# A Data Scrape of Alberta Education Learning Outcomes

The Alberta Ministry of Education hosts teaching resources relevant to K-12 programs of study at [learnalberta.ca](http://www.learnalberta.ca/ProgramsOfStudy.aspx). Many of these resources outline common curriculum outcomes. We can extract and visualize structures of the more codified ones.

---

### 1. Get the Data


We will scrape what we can from queries of [learnalberta.ca](http://www.learnalberta.ca/ProgramsOfStudy.aspx) using `requests`.

In [62]:
url = 'http://www.learnalberta.ca/ProgramsOfStudy.aspx'

# point to and query url
from requests import get, utils
r = get(url); r.ok

True

$\uparrow \ $ If we see `True` above, then our first request worked. With this response, we can proceed.

The `BeautifulSoup` package offers us a way to parse the web content we receive.
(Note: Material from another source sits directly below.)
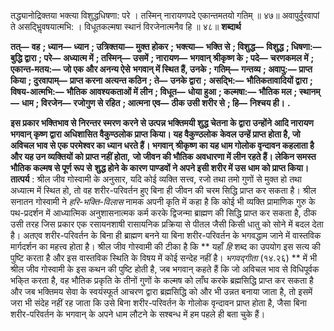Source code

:  

तद्ध्यानोद्रिक्तया भक्त्या विशुद्धधिषणा: परे । तस्मिन् नारायणपदे एकान्तमतयो गतिम् ॥ ४७॥ अवापुर्दुरवापां ते असद्भिॢवषयात्मभि: । विधूतकल्मषा स्थानं विरजेनात्मनैव हि ॥ ४८॥ **शब्दार्थ** 

**तत्—** **वह** **; ध्यान—** **ध्यान** **; उत्रिक्तया—** **मुक्त होकर** **; भक्त्या—** **भक्ति से** **; विशुद्ध—** **विशुद्ध** **; धिषणा:—** **बुद्धि द्वारा** **; परे—** **अध्यात्म में** **; तस्मिन्—** **उसमें** **; नारायण—** **भगवान् श्रीकृष्ण के** **; पदे—** **चरणकमल में** **; एकान्त-मतय:—** **जो एक और अनन्य ऐसे** **भगवान् में स्थित हैं, उनके** **; गतिम्—** **गन्तव्य** **; अवापु:—** **प्राप्त किया** **; दुरवापाम्—** **प्राप्त करना अत्यन्त कठिन** **; ते—** **उनके द्वारा** **;** **असद्भि:—** **भौतिकतावादियों द्वारा** **; विषय-आत्मभि:—** **भौतिक आवश्यकताओं में लीन** **; विधूत—** **धोया हुआ** **; कल्मषा:—** **भौतिक मल** **; स्थानम्—** **धाम** **; विरजेन—** **रजोगुण से रहित** **; आत्मना एव—** **ठीक उसी शरीर से** **; हि—** **निश्चय ही।** **.** 

**इस प्रकार भक्तिभाव से निरन्तर स्मरण करने से उत्पन्न भक्तिमयी शुद्ध चेतना के द्वारा उन्होंने** **आदि नारायण भगवान् कृष्ण द्वारा अधिशासित वैकुण्ठलोक प्राप्त किया। यह वैकुण्ठलोक** **केवल उन्हें प्राप्त होता है, जो अविचल भाव से एक परमेश्वर का ध्यान धरते हैं। भगवान्** **श्रीकृष्ण का यह धाम गोलोक वृन्दावन कहलाता है और यह उन व्यक्तियों को प्राप्त नहीं होता,** **जो जीवन की भौतिक अवधारणा में लीन रहते हैं। लेकिन समस्त भौतिक कल्मष से पूर्ण रूप से** **शुद्ध होने के कारण पाण्डवों ने अपने इसी शरीर में उस धाम को प्राप्त किया।** **तात्पर्य** : श्रील जीव गोस्वामी के अनुसार, यदि कोई व्यक्ति सत्त्व, रजो तथा तमो गुणों से मुक्त हो तथा अध्यात्म में स्थित हो, तो वह शरीर-परिवर्तन हुए बिना ही जीवन की चरम सिद्धि प्राप्त कर सकता है। श्रील सनातन गोस्वामी ने *हरि-भक्ति-विलास* नामक अपनी कृति में कहा है कि कोई भी व्यक्ति प्रामाणिक गुरु के पथ-प्रदर्शन में आध्यात्मिक अनुशासनात्मक कर्म करके द्विजन्मा ब्राह्मण की सिद्धि प्राप्त कर सकता है, ठीक उसी तरह जिस प्रकार एक रसायनशाषी रासायनिक प्रक्रिया से पीतल जैसी किसी धातु को सोने में बदल देता है। अतएव शरीर-परिवर्तन के बिना ही ब्राह्मण बनने या बिना शरीर-परिवर्तन के भगवद्धाम जाने में वास्तविक मार्गदर्शन का महत्त्व होता है। श्रील जीव गोस्वामी की टीका है कि ** यहाँ *हि* शब्द का उपयोग इस सत्य की पुष्टि करता है और इस वास्तविक स्थिति के विषय में कोई सन्देह नहीं है। *भगवद्गीता* (१४.२६) ** में भी श्रील जीव गोस्वामी के इस कथन की पुष्टि होती है, जब भगवान् कहते हैं कि जो अविचल भाव से विधिपूर्वक भकि्त करता है, वह भौतिक प्रकृति के तीनों गुणों के कल्मष को लाँघ करके ब्रह्मसिद्धि प्राप्त कर सकता है और जब भक्तिमय सेवा के स्वयंस्फूर्त आचरण द्वारा ब्रह्मसिद्धि को और भी उन्नत बनाया जाता है, तो इसमें जरा भी संदेह नहीं रह जाता कि उसे बिना शरीर-परिवर्तन के गोलोक वृन्दावन प्राप्त होता है, जैसा बिना शरीर-परिवर्तन के भगवान् के अपने धाम लौटने के सश्बन्ध में हम पहले ही बता चुके हैं।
We first detect the encoding of the response.

In [63]:
# decide which encoding to use
from bs4.dammit import EncodingDetector
httpEncoding = r.encoding if 'charset' in r.headers.get('content-type', '').lower() else None
htmlEncoding = EncodingDetector.find_declared_encoding(r.content, is_html=True)
encoding = htmlEncoding or httpEncoding; encoding

'utf-8'

Now we parse. We extract the names of programs of study to see that things are working.

In [64]:
# begin parsing HTML
from bs4 import BeautifulSoup as bs
soup = bs(r.content, "lxml", from_encoding=encoding)
searchFields = [i.find_next() for i in soup.find_all('strong')]

searchOptions = [i.find_next()
                  .find_next()
                  .find_next()
                  .find_all("option")[1:]
                     for i in soup.find_all('strong')
                ]
fieldsOptionsReference = dict(zip(searchFields, searchOptions))

# print programs
for field, option in fieldsOptionsReference.items():
    print(field.text)
    for opt in option:
        print('\t', opt.text)

Core Programs
	 English Language Arts
	 Fine Arts
	 Health / Career & Life Management
	 Mathematics
	 Physical Education
	 Science
	 Social Studies
Complementary Programs
	 Aboriginal Studies
	 CTF
	 CTS: Apprenticeship
	 CTS: Business, Administration, Finance & Information Technology (BIT)
	 CTS: Career Transitions (CTR)
	 CTS: Health, Recreation & Human Services (HRH)
	 CTS: Media, Design & Communication Arts (MDC)
	 CTS: Natural Resources (NAT)
	 CTS: Trades, Manufacturing & Transportation (TMT)
	 English as a Second Language
	 Fine Arts
	 First Nations, Métis and Inuit (FNMI) Languages
	 French as a Second Language (FSL)
	 International Languages
	 Knowledge and Employability Occupational Courses


---

### 2. Select a Program & Course

Once we choose a subject, we can preview specific programs.

In [65]:
subject = 'Mathematics'

# find programs
from learnAlberta import soupForField
programs = soupForField(subject).find_all('a', href=lambda href: href and "ProgramOfStudy" in href)
programReference = {}
for p in programs:
    href = p['href']
    parameters = dict(q.split('=') for q in utils.urlparse(href).query.split('&'))
    programReference[parameters['ProgramId']] = p.text.strip()
programReference

{'174398': 'Mathematics (K & E) 10-4, 20-4',
 '26061': 'Mathematics Kindergarten to Grade 9 (2007, Updated 2016)',
 '348234': 'Mathematics Grade 10 - 12',
 '432948': 'Mathematics 31',
 '447048': 'Mathematics (K & E) Grade 8 - 9'}

$\uparrow \ $ We choose a `programID` from those above, and specify a course code, e.g. 20-1.

In [99]:
programID = "348234"
course = '20-1'

---

### 3. Isolate Learning Outcomes

Each high school mathematics course has its general outcomes formatted as headers.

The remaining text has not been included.